Burnley staying up could lead to a change in mentality for future promoted clubs, and it would be a positive development. A lot is written about football’s history by analysing previous scenarios and how previous seasons have panned out. This creates unwritten guidelines for what clubs must do to survive once promoted to the Premier League, yet Burnley have not used this line of thinking.
One of these hypothetical guidelines suggests that a team needs proven Premier League players. As they know the league, their experience would benefit the team and the players around them. This leads promoted clubs to signing players nearing the end of their career, for example, Rio Ferdinand’s move to QPR follows this logic. This example also feeds into the next suggestion that is banded around; a promoted club needs to splash the cash. The owners need to invest in millions of pounds worth of talent in order to just compete in the league, which would also cause a higher wage bill limit to be set in order to attract this talent. The final guideline that is worth comparing to the situation at Burnley, is whether it is necessary to have a manager who has experienced England's top flight before. How many times do newly promoted clubs sack their manager after a slow start to the season, and replace them with well-known Premier League managers?
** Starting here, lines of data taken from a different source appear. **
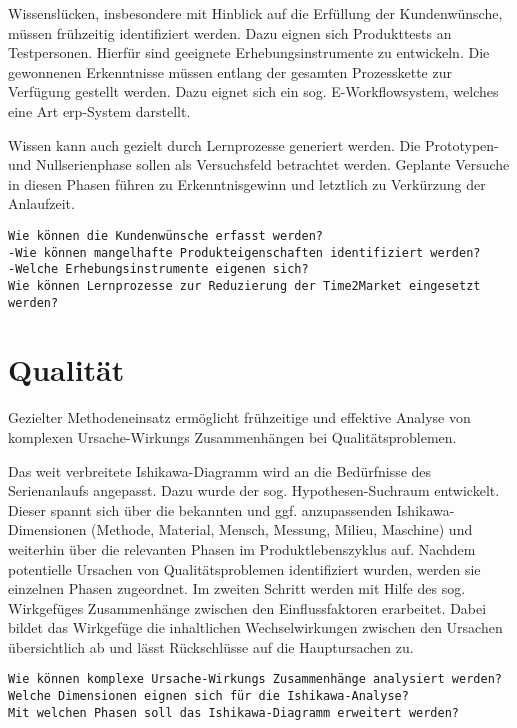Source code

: Wissenslücken, insbesondere mit Hinblick auf die Erfüllung der Kundenwünsche, müssen frühzeitig identifiziert werden. Dazu eignen sich Produkttests an Testpersonen. Hierfür sind geeignete Erhebungsinstrumente zu entwickeln. Die gewonnenen Erkenntnisse müssen entlang der gesamten Prozesskette zur Verfügung gestellt werden. Dazu eignet sich ein sog. E-Workflowsystem, welches eine Art \gls{erp}-System darstellt. 

Wissen kann auch gezielt durch Lernprozesse generiert werden. Die Prototypen- und Nullserienphase sollen als Versuchsfeld betrachtet werden. Geplante Versuche in diesen Phasen führen zu Erkenntnisgewinn und letztlich zu Verkürzung der Anlaufzeit. 

\begin{verbatim}
Wie können die Kundenwünsche erfasst werden? 
-Wie können mangelhafte Produkteigenschaften identifiziert werden? 
-Welche Erhebungsinstrumente eigenen sich?
Wie können Lernprozesse zur Reduzierung der Time2Market eingesetzt werden? 
\end{verbatim}

\section{Qualität}

Gezielter Methodeneinsatz ermöglicht frühzeitige und effektive Analyse von komplexen Ursache-Wirkungs %
Zusammenhängen bei Qualitätsproblemen. 

Das weit verbreitete Ishikawa-Diagramm wird an die Bedürfnisse des Serienanlaufs angepasst. Dazu wurde der sog. Hypothesen-Suchraum entwickelt. Dieser spannt sich über die bekannten und ggf. anzupassenden Ishikawa-Dimensionen (Methode, Material, Mensch, Messung, Milieu, Maschine) und weiterhin über die relevanten Phasen im Produktlebenszyklus auf. Nachdem potentielle Ursachen  von Qualitätsproblemen identifiziert wurden, werden sie einzelnen Phasen zugeordnet. Im zweiten Schritt werden mit Hilfe des sog. Wirkgefüges Zusammenhänge zwischen den Einflussfaktoren erarbeitet. Dabei bildet das Wirkgefüge die inhaltlichen Wechselwirkungen zwischen den Ursachen übersichtlich ab und lässt Rückschlüsse auf die Hauptursachen zu.

\begin{verbatim}
Wie können komplexe Ursache-Wirkungs Zusammenhänge analysiert werden? 
Welche Dimensionen eignen sich für die Ishikawa-Analyse? 
Mit welchen Phasen soll das Ishikawa-Diagramm erweitert werden?
\end{verbatim}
Burnley were active in the summer transfer window, signing ten players. The two most notable signings, that would fit the trend of signing proven players, would be Matthew Taylor and Steven Reid. Both of them have not exactly been regulars, granted this has been affected by injuries and other contributing factors, however, they are not the type of players who are a step above their teammates and are not considered game changers. The rest of Burnley’s signings have little or no Premier League experience. The signings are more about creating competition for places and adding depth to cope throughout the season.
If you look at their last victory against Southampton, only one of the signings, a loan signing, started the game. You can even compare the squad that played Burnley’s last Championship game against Reading, ten players from that team were involved in their match day squad against Southampton. It has given the players who earned Burnley promotion a chance to prove themselves at the top, which other teams in the past have not necessarily done.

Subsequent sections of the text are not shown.